Games That Can Now Be Named - Erol Otus's "Island Town" (Old School Adventure / Setting)

Last Wednesday at "Games That Can Not Be Named" I had a chance to play in Erol Otus's Island Town. (Yes! I can name it now). Although written for on of the older D&D rules / clones (I'm not sure which, as I was a player, not the DM) we actually played it using Tunnels & Trolls 5.5e.

As I mentioned in last week's post, we had a blast. We broke up into two team of two players (who each ran two characters). I'm not sure if that's how it would work in the adventure using the D&D clone of your choice, but for T&T it worked well.

It most certainly WAS NOT a normal adventure / setting. Failure to perform the initial rituals of coming of age properly (you worked as a team, so it was all pass or all fail) pretty much meant your characters weren't going to remain in the island's breeding pool.

Yes, the Island was just as much off center as Otis's art usually is. Beautifully off center.

What I saw looked like Otis's art, but I wasn't able to leaf through the booklet to be sure. What I did see looked really nice.

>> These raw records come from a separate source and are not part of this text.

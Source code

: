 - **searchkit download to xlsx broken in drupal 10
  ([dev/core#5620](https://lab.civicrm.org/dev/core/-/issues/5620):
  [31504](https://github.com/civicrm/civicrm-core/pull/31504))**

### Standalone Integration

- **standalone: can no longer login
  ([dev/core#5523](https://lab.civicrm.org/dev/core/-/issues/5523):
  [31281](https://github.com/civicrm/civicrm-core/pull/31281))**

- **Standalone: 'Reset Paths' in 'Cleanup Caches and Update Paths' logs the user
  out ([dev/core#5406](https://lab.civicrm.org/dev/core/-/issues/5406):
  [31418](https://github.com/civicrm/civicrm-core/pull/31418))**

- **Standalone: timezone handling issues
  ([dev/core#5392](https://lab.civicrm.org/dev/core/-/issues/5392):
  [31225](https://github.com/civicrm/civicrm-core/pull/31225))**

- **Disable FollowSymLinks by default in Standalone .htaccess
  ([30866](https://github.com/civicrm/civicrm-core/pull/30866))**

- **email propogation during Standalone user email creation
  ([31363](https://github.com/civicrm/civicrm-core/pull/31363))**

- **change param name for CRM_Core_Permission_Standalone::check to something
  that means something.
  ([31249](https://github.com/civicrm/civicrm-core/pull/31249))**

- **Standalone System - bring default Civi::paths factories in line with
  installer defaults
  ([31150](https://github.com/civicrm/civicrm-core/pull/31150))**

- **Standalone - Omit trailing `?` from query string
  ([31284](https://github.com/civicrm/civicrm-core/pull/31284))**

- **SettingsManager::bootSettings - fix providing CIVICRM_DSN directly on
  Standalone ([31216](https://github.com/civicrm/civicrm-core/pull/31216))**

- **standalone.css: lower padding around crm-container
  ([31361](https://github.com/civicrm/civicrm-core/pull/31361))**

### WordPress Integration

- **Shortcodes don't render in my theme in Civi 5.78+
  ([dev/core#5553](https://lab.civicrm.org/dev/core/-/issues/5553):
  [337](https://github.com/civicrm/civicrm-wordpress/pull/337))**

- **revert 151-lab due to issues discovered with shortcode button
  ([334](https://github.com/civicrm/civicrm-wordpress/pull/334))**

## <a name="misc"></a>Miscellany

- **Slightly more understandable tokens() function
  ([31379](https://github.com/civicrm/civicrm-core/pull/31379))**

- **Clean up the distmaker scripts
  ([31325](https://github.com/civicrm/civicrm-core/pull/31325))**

Alright, another evening of Games That Can Not Be Named. I'm interested in seeing what's up next...

4 comments:

  1. Hi Erik,

    All the art in the book was indeed by Erol Otus himself. I used Tavis' copy, signed by EO, very cool!

    The adventure was OSR and implied some interesting variations to start the adventure -- 0-level characters with stats rolled on 2D6. I didn't see a rules section in my speed-reading/skimming, but there may be an appendix that spells it out.

    I was ready to run it with 2 players with 2 characters on the same 4-person team, but the arrival of 2 more players kicked it up to feature inter-team rivalry and cooperation. A fortuitous turn of events to be sure!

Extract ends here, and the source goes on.